John W. Miller, who wrote The Christian Way, defines humility in this manner: "Humility is not a matter of thinking low thoughts about ourselves. It is not a matter of groveling in the dust. It is simply a matter of knowing ourselves as we really are. And when we see ourselves as we really are, we will see that we are poor" (John W. Miller, The Christian Way).

In Philippians 2:1-13 the phrase "…but in humility consider others better than yourselves" is used. It is followed by; "Your attitude should be the same as that of Christ Jesus…" and goes on to describe what that attitude looks like. May I suggest the following premise: humility, as defined above, is the basis of true respect.

As we turn to look at the three things that describe Christ’s attitude, please allow me to provide my own definition of respect. Based on study of the word and its uses in Scripture, it is:

"To see intently with scrutiny, admiration, and compassion the (direct or implied) value of another and oneself."

I don’t know of anyone who does not want or desire to experience encouragement, comfort, fellowship, tenderness, or compassion in their lives. These are qualities we receive by being united with Christ, receiving His love and fellowshipping with the Holy Spirit. In families, these qualities are expected and longed for but not always received. The lack thereof is often the beginnings of distorted beliefs and choices. These distortions can create battles that have the tendency to divide and conquer, rather than unite.

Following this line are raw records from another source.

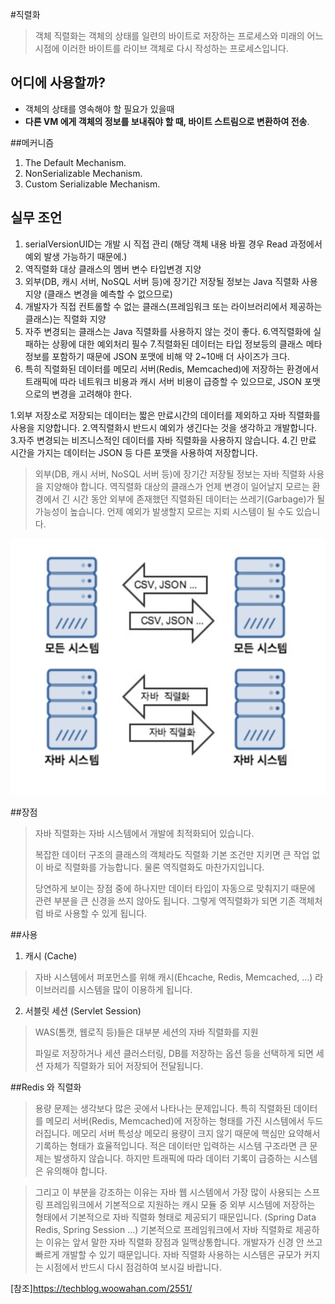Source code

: #직렬화
>객체 직렬화는 객체의 상태를 일련의 바이트로 저장하는 프로세스와 미래의 어느 시점에 
> 이러한 바이트를 라이브 객체로 다시 작성하는 프로세스입니다.

## 어디에 사용할까?
- 객체의 상태를 영속해야 할 필요가 있을때 
- **다른 VM 에게 객체의 정보를 보내줘야 할 때, 바이트 스트림으로 변환하여 전송**.

##메커니즘 
1. The Default Mechanism.
2. NonSerializable Mechanism.
3. Custom Serializable Mechanism.

## 실무 조언
1. serialVersionUID는 개발 시 직접 관리 (해당 객체 내용 바뀔 경우 Read 과정에서 예외 발생 가능하기 때문에.)
2. 역직렬화 대상 클래스의 멤버 변수 타입변경 지양
3. 외부(DB, 캐시 서버, NoSQL 서버 등)에 장기간 저장될 정보는 Java 직렬화 사용 지양 (클래스 변경을 예측할 수 없으므로)
4. 개발자가 직접 컨트롤할 수 없는 클래스(프레임워크 또는 라이브러리에서 제공하는 클래스)는 직렬화 지양
5. 자주 변경되는 클래스는 Java 직렬화를 사용하지 않는 것이 좋다.
6.역직렬화에 실패하는 상황에 대한 예외처리 필수
7.직렬화된 데이터는 타입 정보등의 클래스 메타정보를 포함하기 때문에 JSON 포맷에 비해 약 2~10배 더 사이즈가 크다. 
6. 특히 직렬화된 데이터를 메모리 서버(Redis, Memcached)에 저장하는 환경에서 트래픽에 따라 네트워크 비용과 캐시 서버 비용이 급증할 수 있으므로, JSON 포맷으로의 변경을 고려해야 한다.

1.외부 저장소로 저장되는 데이터는 짧은 만료시간의 데이터를 제외하고 자바 직렬화를 사용을 지양합니다.
2.역직렬화시 반드시 예외가 생긴다는 것을 생각하고 개발합니다.
3.자주 변경되는 비즈니스적인 데이터를 자바 직렬화을 사용하지 않습니다.
4.긴 만료 시간을 가지는 데이터는 JSON 등 다른 포맷을 사용하여 저장합니다.

>외부(DB, 캐시 서버, NoSQL 서버 등)에 장기간 저장될 정보는 자바 직렬화 사용을 지양해야 합니다.
역직렬화 대상의 클래스가 언제 변경이 일어날지 모르는 환경에서 긴 시간 동안 외부에 존재했던 직렬화된 데이터는 쓰레기(Garbage)가 될 가능성이 높습니다.
언제 예외가 발생할지 모르는 지뢰 시스템이 될 수도 있습니다.

![](직렬화.png)

##장점
>자바 직렬화는 자바 시스템에서 개발에 최적화되어 있습니다.
> 
>복잡한 데이터 구조의 클래스의 객체라도 직렬화 기본 조건만 지키면 큰 작업 없이 바로 직렬화를 가능합니다. 물론 역직렬화도 마찬가지입니다.
> 
>당연하게 보이는 장점 중에 하나지만 데이터 타입이 자동으로 맞춰지기 때문에 관련 부분을 큰 신경을 쓰지 않아도 됩니다.
그렇게 역직렬화가 되면 기존 객체처럼 바로 사용할 수 있게 됩니다. 
> 
##사용 
1. 캐시 (Cache)
>자바 시스템에서 퍼포먼스를 위해 캐시(Ehcache, Redis, Memcached, …)
라이브러리를 시스템을 많이 이용하게 됩니다.
2. 서블릿 세션 (Servlet Session)
> WAS(톰캣, 웹로직 등)들은 대부분 세션의 자바 직렬화를 지원
> 
>파일로 저장하거나 세션 클러스터링, DB를 저장하는 옵션 등을 선택하게 되면 세션 자체가 직렬화가 되어 저장되어 전달됩니다.

##Redis 와 직렬화

>용량 문제는 생각보다 많은 곳에서 나타나는 문제입니다. 특히 직렬화된 데이터를 메모리 서버(Redis, Memcached)에 저장하는 형태를 가진 시스템에서 두드러집니다.
메모리 서버 특성상 메모리 용량이 크지 않기 때문에 핵심만 요약해서 기록하는 형태가 효율적입니다.
적은 데이터만 입력하는 시스템 구조라면 큰 문제는 발생하지 않습니다. 하지만 트래픽에 따라 데이터 기록이 급증하는 시스템은 유의해야 합니다.

>그리고 이 부분을 강조하는 이유는 자바 웹 시스템에서 가장 많이 사용되는 스프링 프레임워크에서 기본적으로 지원하는 캐시 모듈 중
외부 시스템에 저장하는 형태에서 기본적으로 자바 직렬화 형태로 제공되기 때문입니다. (Spring Data Redis, Spring Session …)
기본적으로 프레임워크에서 자바 직렬화로 제공하는 이유는 앞서 말한 자바 직렬화 장점과 일맥상통합니다. 개발자가 신경 안 쓰고 빠르게 개발할 수 있기 때문입니다.
자바 직렬화 사용하는 시스템은 규모가 커지는 시점에서 반드시 다시 점검하여 보시길 바랍니다.

[참조]https://techblog.woowahan.com/2551/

It is here where Paul is addressing the church family. Paul focuses on the qualities of Jesus that make all of us the same in the family of God. These qualities are rooted in humility and are the basis of the language and behavior of respect.

1. MINDSET: Your attitude should be the same as that of Christ Jesus: Who, being in very nature God, did not consider equality with God something to be grasped.

There is a distorted belief system in families because of sin. This belief is that someone is to be ‘good’ or ‘right’ and someone is to be ‘bad’ or ‘wrong’.

Here we have Christ himself, who had every reason in heaven and earth to be superior, yet he purposefully refused to do so. He emptied himself of his position.

Earlier in our text Paul cautions the Philippians when he says "let nothing be done through selfish ambition or conceit." Simply put, he challenges each of us to not have an exaggerated belief in one’s importance. Once when I was struggling with my grandiose beliefs and thinking quite highly of myself, someone directly spoke life into me with the following; "Forgive my bluntness but you’re not that special." That statement freed me.

Jesus spoke to the Romans similarly when he stated in Romans 11:19-21: "You will say then, branches were broken off that I might be grafted in. Well said. Because of unbelief they were broken off and you stand by faith. Do not be haughty but fear. For if God did not spare the natural branches, He may not spare you either." We do well to remember our position – sinners saved only by the grace of God.